---- ENTRIES SHOWN

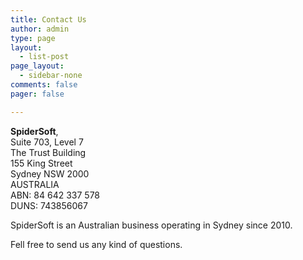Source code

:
 ```yaml
---
title: Contact Us
author: admin
type: page
layout:
  - list-post
page_layout:
  - sidebar-none
comments: false
pager: false

---
```

**SpiderSoft**,  
Suite 703, Level 7  
The Trust Building  
155 King Street  
Sydney NSW 2000  
AUSTRALIA  
ABN: 84 642 337 578  
DUNS: 743856067

SpiderSoft is an Australian business operating in Sydney since 2010.

Fell free to send us any kind of questions.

--------

§ **WHAT IS EXPECTED**
If an entry contains an image, print the rest of that entry exactly and leave the image out.

§ **TASK SOLUTION**
Source code

:
 ```yaml
---
title: Contact Us
author: admin
type: page
layout:
  - list-post
page_layout:
  - sidebar-none
comments: false
pager: false

---
```

**SpiderSoft**,  
Suite 703, Level 7  
The Trust Building  
155 King Street  
Sydney NSW 2000  
AUSTRALIA  
ABN: 84 642 337 578  
DUNS: 743856067

SpiderSoft is an Australian business operating in Sydney since 2010.

Fell free to send us any kind of questions.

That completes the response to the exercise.